[Plain-text document sources]
──────
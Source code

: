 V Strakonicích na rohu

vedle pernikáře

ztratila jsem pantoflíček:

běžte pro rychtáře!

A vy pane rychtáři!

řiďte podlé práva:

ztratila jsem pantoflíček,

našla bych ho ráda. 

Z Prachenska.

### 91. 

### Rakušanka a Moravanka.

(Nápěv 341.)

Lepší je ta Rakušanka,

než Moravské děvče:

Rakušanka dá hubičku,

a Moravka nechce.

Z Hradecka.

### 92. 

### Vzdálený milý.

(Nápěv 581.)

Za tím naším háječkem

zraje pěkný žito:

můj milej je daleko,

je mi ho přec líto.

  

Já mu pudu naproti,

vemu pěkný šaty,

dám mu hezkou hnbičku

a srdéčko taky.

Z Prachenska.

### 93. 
──────
■ **Problem details**: From the line holding "(Nápěv 341.)" through the final line of the data above, copy every line exactly as written. Include nothing else.

■ **Response box**:
(Nápěv 341.)

Lepší je ta Rakušanka,

než Moravské děvče:

Rakušanka dá hubičku,

a Moravka nechce.

Z Hradecka.

### 92. 

### Vzdálený milý.

(Nápěv 581.)

Za tím naším háječkem

zraje pěkný žito:

můj milej je daleko,

je mi ho přec líto.

  

Já mu pudu naproti,

vemu pěkný šaty,

dám mu hezkou hnbičku

a srdéčko taky.

Z Prachenska.

### 93. 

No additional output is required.